WHAT IS REQUIRED
Search the listing below for the word "score" and copy each line where it appears.

WORKING DATA
----
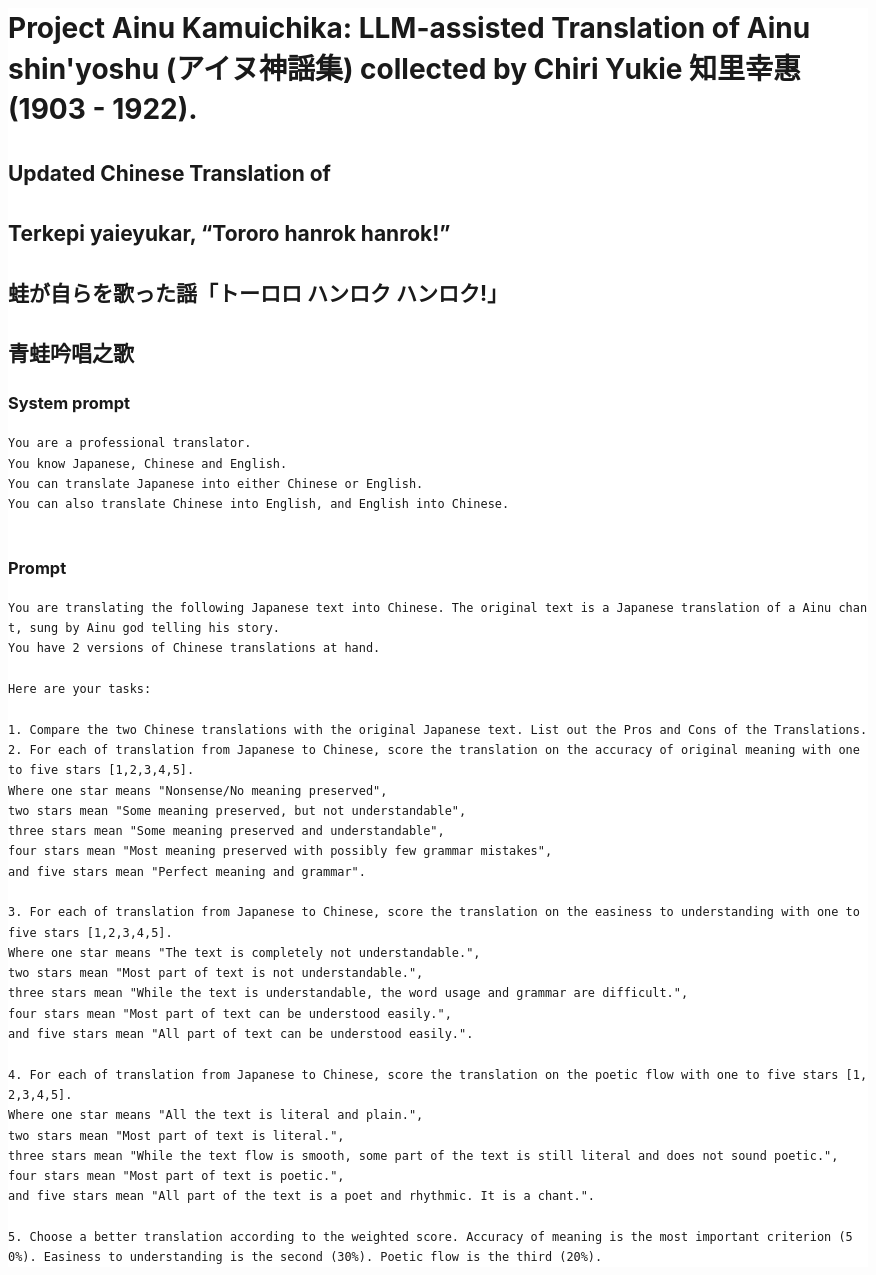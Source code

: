 # Project Ainu Kamuichika: LLM-assisted Translation of Ainu shin'yoshu (アイヌ神謡集) collected by Chiri Yukie 知里幸惠 (1903 - 1922).

## Updated Chinese Translation of

## Terkepi yaieyukar, “Tororo hanrok hanrok!” 
## 蛙が自らを歌った謡「トーロロ ハンロク ハンロク!」
## 青蛙吟唱之歌

### System prompt
```
You are a professional translator. 
You know Japanese, Chinese and English. 
You can translate Japanese into either Chinese or English. 
You can also translate Chinese into English, and English into Chinese.


```

### Prompt
```
You are translating the following Japanese text into Chinese. The original text is a Japanese translation of a Ainu chant, sung by Ainu god telling his story. 
You have 2 versions of Chinese translations at hand.

Here are your tasks:

1. Compare the two Chinese translations with the original Japanese text. List out the Pros and Cons of the Translations.
2. For each of translation from Japanese to Chinese, score the translation on the accuracy of original meaning with one to five stars [1,2,3,4,5].
Where one star means "Nonsense/No meaning preserved",
two stars mean "Some meaning preserved, but not understandable",
three stars mean "Some meaning preserved and understandable",
four stars mean "Most meaning preserved with possibly few grammar mistakes",
and five stars mean "Perfect meaning and grammar".

3. For each of translation from Japanese to Chinese, score the translation on the easiness to understanding with one to five stars [1,2,3,4,5].
Where one star means "The text is completely not understandable.",
two stars mean "Most part of text is not understandable.",
three stars mean "While the text is understandable, the word usage and grammar are difficult.",
four stars mean "Most part of text can be understood easily.",
and five stars mean "All part of text can be understood easily.".

4. For each of translation from Japanese to Chinese, score the translation on the poetic flow with one to five stars [1,2,3,4,5].
Where one star means "All the text is literal and plain.",
two stars mean "Most part of text is literal.",
three stars mean "While the text flow is smooth, some part of the text is still literal and does not sound poetic.",
four stars mean "Most part of text is poetic.",
and five stars mean "All part of the text is a poet and rhythmic. It is a chant.".

5. Choose a better translation according to the weighted score. Accuracy of meaning is the most important criterion (50%). Easiness to understanding is the second (30%). Poetic flow is the third (20%).
```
----
REPLY TO THE EXERCISE
2. For each of translation from Japanese to Chinese, score the translation on the accuracy of original meaning with one to five stars [1,2,3,4,5].
3. For each of translation from Japanese to Chinese, score the translation on the easiness to understanding with one to five stars [1,2,3,4,5].
4. For each of translation from Japanese to Chinese, score the translation on the poetic flow with one to five stars [1,2,3,4,5].
5. Choose a better translation according to the weighted score. Accuracy of meaning is the most important criterion (50%). Easiness to understanding is the second (30%). Poetic flow is the third (20%).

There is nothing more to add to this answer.